Se o evento fosse realizado hoje, veríamos a elite dos esportes de arena competindo em 9 modalidades oficiais:
- Montaria em Touro (Bull Riding): O desafio de resistir 8 segundos sobre touros de mais de 800 kg.
- Cutiano: A tradicional montaria brasileira em cavalos com arreio raso.
- Sela Americana e Bareback: As plásticas modalidades internacionais de montaria em cavalos.
- Três Tambores: A velocidade e explosão das amazonas e seus cavalos Quarto de Milha contornando os obstáculos em milésimos de segundo.
- Laço em Dupla (Team Roping): A sincronia perfeita entre o Cabeceiro (que laça a cabeça) e o Pezeiro (que laça as patas traseiras do boi).
- Laço Individual (Calf Roping): Prova cronometrada de velocidade, agilidade e imobilização.
- Bulldogging: A demonstração de força bruta em que o cavaleiro salta do cavalo em movimento para imobilizar o boi.
- Prova de Rédeas: O ápice do adestramento e controle do cavalo em manobras de alta precisão.
A competição seria acompanhada por uma estrutura de produção profissional, com apresentação, iluminação, som, telões, efeitos visuais e toda a estrutura necessária para transformar as disputas em um grande espetáculo. O rodeio seria, portanto, mais do que uma atração complementar: seria um dos grandes protagonistas do evento.
Muito além da arena: cultura sertaneja e entretenimento
O evento também teria espaço para aquilo que faz parte da identidade do campo brasileiro. Shows de música sertaneja, apresentações culturais, comércio de produtos country, gastronomia, espaços de convivência e outras atrações completariam a programação.
A intenção seria criar um ambiente em que o visitante pudesse passar praticamente o dia inteiro no evento:
- Manhã e Tarde: Conhecer empresas, máquinas, produtos, tecnologias e acompanhar as atividades de negócios da feira.
- Noite: Assistir às competições de rodeio na arena, shows e atrações de entretenimento.
Essa combinação ajudaria a transformar o evento em uma experiência completa, e não apenas em uma feira comercial ou campeonato esportivo isolado.
Qual seria o retorno para a sociedade e para a região?
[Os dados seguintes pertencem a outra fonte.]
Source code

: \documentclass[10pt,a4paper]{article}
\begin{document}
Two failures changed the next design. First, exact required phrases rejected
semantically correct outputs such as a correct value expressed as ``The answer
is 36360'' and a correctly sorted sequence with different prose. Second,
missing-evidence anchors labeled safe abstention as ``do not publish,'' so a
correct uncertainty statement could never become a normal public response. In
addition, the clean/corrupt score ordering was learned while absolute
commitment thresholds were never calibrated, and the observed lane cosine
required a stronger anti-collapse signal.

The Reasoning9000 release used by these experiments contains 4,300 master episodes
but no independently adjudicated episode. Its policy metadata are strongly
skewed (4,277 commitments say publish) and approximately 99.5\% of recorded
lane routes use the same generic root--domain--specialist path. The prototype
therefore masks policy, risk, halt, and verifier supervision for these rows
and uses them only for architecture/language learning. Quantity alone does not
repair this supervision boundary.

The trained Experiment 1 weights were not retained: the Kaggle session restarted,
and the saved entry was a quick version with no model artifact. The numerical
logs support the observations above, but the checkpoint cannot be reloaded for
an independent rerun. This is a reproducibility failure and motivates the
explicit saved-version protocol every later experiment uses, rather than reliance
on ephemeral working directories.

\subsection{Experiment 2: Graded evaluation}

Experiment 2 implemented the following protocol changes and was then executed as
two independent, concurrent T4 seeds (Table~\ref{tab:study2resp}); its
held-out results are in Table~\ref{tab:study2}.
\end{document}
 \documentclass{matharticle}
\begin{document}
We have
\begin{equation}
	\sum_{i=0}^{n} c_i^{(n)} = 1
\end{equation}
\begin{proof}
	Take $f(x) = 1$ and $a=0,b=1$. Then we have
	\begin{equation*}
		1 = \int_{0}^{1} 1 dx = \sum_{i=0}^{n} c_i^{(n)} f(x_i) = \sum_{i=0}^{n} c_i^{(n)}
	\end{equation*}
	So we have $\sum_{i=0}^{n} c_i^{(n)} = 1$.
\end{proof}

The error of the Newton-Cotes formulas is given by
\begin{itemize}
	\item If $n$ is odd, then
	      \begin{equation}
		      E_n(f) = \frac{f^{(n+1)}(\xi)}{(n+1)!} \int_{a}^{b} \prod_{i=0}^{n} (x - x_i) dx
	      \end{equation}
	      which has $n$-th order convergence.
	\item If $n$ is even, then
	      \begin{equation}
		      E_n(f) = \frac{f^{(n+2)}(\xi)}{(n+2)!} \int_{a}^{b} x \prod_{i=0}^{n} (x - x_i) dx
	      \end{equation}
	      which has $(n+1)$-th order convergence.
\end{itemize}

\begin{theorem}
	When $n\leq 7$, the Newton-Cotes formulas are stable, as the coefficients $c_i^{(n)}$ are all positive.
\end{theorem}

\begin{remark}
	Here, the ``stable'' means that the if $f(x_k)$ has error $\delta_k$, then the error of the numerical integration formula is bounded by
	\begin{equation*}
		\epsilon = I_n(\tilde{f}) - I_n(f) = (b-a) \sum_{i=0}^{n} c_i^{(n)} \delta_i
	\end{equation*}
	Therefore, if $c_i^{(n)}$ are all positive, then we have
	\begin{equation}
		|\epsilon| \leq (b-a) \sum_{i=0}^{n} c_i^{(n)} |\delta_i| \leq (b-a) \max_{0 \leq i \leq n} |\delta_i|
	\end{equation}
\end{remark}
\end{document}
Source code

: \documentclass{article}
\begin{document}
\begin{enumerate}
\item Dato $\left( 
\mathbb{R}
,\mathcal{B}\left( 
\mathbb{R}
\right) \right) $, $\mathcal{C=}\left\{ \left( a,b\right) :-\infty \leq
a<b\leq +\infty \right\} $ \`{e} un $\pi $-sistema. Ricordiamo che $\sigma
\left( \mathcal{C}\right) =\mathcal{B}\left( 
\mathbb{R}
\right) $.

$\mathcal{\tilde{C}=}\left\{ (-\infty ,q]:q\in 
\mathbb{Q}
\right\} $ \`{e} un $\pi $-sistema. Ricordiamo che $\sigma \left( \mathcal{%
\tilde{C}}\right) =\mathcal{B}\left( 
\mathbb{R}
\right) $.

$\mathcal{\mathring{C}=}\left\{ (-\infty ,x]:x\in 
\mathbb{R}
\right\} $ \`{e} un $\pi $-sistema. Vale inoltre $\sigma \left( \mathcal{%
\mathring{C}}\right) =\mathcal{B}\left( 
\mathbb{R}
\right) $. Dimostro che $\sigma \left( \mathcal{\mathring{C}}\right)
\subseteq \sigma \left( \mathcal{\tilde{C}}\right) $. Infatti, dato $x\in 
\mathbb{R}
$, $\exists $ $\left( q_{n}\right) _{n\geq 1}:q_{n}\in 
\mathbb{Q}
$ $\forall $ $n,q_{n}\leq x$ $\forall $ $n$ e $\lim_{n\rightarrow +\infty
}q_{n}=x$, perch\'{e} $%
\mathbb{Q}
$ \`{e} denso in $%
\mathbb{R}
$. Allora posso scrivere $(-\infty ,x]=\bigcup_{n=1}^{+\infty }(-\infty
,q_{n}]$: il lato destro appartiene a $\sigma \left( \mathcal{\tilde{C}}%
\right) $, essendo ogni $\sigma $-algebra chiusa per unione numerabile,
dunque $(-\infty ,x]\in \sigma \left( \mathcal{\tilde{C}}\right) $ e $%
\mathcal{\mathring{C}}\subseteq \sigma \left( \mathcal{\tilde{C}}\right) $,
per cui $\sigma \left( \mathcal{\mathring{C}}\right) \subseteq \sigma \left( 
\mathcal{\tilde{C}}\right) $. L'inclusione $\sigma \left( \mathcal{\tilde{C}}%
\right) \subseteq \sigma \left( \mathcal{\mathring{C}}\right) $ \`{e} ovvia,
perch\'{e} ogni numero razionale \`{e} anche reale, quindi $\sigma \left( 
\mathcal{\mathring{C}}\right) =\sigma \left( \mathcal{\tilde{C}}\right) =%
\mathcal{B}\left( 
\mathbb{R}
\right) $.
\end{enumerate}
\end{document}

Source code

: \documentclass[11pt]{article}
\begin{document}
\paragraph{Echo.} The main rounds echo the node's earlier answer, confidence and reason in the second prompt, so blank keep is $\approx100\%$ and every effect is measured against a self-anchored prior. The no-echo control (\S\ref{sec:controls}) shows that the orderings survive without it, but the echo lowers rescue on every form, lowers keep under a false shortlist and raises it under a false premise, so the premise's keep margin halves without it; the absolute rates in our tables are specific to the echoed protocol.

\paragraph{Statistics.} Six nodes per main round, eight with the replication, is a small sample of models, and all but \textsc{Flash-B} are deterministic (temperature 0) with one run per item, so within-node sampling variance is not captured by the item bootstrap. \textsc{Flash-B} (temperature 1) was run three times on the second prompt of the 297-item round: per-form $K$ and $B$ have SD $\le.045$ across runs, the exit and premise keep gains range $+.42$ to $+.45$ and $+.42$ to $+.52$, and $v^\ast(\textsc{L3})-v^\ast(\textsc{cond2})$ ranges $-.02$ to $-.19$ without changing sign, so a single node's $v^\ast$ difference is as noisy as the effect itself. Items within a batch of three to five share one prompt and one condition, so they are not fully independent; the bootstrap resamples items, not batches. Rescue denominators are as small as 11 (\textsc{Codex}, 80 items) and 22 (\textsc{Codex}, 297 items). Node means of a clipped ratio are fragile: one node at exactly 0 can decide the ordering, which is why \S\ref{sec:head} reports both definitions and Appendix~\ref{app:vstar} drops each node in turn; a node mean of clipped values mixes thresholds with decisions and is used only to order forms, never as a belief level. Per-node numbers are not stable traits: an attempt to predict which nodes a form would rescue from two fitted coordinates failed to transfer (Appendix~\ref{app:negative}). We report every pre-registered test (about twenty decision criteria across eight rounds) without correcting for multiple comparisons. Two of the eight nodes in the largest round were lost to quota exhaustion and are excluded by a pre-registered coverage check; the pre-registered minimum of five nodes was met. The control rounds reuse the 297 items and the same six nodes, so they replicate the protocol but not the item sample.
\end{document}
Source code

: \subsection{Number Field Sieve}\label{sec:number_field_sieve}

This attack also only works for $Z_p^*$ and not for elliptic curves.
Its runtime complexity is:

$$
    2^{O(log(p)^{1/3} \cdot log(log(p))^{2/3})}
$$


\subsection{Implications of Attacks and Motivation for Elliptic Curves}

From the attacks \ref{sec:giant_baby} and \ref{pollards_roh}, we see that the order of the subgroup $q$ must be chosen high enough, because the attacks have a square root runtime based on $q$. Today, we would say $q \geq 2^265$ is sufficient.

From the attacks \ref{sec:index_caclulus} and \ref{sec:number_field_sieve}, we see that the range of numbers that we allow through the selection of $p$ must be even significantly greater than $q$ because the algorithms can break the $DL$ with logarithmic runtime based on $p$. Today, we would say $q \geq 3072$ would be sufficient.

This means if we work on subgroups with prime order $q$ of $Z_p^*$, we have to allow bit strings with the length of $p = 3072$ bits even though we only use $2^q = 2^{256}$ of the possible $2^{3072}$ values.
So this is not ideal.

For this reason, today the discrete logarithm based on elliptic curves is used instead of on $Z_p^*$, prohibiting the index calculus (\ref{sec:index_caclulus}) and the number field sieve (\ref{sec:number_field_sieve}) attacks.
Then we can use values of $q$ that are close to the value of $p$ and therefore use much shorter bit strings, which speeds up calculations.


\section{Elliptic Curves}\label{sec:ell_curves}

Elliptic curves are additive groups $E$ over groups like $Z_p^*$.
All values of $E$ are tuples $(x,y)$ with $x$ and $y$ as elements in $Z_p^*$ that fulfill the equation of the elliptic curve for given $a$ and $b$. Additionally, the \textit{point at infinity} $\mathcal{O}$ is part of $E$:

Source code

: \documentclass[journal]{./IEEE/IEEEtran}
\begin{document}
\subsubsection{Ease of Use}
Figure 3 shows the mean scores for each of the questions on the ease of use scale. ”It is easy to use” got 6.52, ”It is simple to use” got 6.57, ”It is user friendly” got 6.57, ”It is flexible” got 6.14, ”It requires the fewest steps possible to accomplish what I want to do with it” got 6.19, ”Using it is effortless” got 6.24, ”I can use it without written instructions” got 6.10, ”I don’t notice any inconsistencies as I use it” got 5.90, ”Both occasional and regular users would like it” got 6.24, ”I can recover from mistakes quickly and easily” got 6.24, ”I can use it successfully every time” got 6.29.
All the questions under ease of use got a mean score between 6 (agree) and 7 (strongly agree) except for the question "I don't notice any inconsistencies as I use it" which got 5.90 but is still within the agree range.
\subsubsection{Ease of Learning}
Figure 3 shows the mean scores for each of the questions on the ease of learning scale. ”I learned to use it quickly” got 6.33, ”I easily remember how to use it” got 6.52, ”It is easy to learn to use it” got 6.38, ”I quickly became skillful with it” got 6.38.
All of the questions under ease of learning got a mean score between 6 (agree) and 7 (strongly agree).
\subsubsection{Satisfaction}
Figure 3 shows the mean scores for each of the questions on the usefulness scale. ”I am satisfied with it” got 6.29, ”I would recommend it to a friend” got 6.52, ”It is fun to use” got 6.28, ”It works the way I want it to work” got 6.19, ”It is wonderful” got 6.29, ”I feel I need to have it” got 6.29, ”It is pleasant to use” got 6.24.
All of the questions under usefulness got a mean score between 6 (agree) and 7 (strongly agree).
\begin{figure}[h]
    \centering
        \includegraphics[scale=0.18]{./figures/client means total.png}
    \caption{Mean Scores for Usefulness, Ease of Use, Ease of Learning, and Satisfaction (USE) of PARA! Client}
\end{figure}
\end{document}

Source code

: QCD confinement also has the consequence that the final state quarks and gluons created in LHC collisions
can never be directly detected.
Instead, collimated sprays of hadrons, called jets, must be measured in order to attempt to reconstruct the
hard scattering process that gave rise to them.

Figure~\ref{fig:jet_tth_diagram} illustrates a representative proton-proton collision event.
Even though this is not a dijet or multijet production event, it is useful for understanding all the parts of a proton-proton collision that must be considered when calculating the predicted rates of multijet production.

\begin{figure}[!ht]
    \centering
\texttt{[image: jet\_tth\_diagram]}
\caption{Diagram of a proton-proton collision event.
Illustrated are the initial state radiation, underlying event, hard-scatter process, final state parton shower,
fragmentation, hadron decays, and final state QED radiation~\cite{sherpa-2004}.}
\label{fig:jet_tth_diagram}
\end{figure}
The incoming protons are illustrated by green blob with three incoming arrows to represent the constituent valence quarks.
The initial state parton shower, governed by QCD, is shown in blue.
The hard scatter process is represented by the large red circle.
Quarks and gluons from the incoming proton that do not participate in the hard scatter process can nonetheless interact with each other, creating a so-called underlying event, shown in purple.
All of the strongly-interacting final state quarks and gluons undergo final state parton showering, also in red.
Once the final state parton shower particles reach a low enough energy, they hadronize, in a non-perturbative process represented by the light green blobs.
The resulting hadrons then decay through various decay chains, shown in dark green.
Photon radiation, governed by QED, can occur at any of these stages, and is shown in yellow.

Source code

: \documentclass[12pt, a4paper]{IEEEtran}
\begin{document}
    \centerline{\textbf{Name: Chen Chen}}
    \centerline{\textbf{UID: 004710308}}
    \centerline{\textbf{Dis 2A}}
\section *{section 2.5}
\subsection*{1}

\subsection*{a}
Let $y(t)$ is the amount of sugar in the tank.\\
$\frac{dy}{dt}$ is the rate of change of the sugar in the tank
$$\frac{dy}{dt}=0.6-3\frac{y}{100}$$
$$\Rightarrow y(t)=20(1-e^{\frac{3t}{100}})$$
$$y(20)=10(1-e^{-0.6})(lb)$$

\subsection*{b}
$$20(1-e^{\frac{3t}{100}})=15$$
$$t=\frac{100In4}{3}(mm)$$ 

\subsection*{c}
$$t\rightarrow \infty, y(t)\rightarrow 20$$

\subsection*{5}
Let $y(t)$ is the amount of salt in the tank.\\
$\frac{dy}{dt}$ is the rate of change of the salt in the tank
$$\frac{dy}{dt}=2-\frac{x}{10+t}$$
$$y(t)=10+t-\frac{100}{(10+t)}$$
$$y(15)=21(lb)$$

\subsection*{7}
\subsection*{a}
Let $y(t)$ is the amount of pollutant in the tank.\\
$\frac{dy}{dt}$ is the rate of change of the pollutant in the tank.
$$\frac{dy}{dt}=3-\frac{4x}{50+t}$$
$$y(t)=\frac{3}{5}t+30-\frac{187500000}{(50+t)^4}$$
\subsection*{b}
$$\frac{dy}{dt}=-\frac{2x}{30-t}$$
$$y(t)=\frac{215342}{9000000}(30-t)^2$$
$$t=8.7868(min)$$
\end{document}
Um evento dessa magnitude teria potencial para gerar efeitos que ultrapassariam os negócios realizados diretamente dentro da feira:
- Geração de empregos e renda: Demanda por profissionais para montagem e desmontagem das estruturas, segurança, limpeza, apoio de arena, atendimento, logística, transporte, comércio e serviços na cidade.
- Fortalecimento do agronegócio: Criação de um ambiente de encontro entre produtores, empresas, fabricantes, distribuidores, investidores e profissionais do setor.
- Desenvolvimento do comércio e dos serviços: Aumento do consumo em hotéis, restaurantes, bares, postos de combustível, supermercados e lojas da cidade-sede.
- Visibilidade para a cidade: Exposição nacional para o município sede, fortalecendo sua vocação para receber grandes eventos do agronegócio.
O futuro dos grandes eventos do campo
O Brasil possui uma das maiores forças agropecuárias do mundo e, ao mesmo tempo, uma cultura sertaneja e de rodeio com enorme capacidade de mobilização. A proposta é justamente unir essas duas forças.
De um lado, o agronegócio, com suas máquinas, empresas, produtos, negócios, tecnologia e produtores.
Do outro, o rodeio, o esporte, a música, a cultura sertaneja e o entretenimento.
E entre eles, milhares de pessoas circulando, consumindo, fazendo negócios e vivendo uma experiência inesquecível ao longo de 10 dias.
Mais do que uma feira.
Mais do que um rodeio.
Mais do que um festival.
Esse é o conceito por trás do Grande Encontro do Agro e do Rodeio: um novo gigante do campo brasileiro.
- Observação: Os valores apresentados neste artigo são projeções meramente ilustrativas, utilizadas para dimensionar o potencial econômico do conceito. Não constituem estudo econômico, previsão de faturamento ou garantia de movimentação financeira. Uma eventual realização do projeto exigiria estudos específicos de mercado, viabilidade, público, expositores, investimentos e impacto econômico.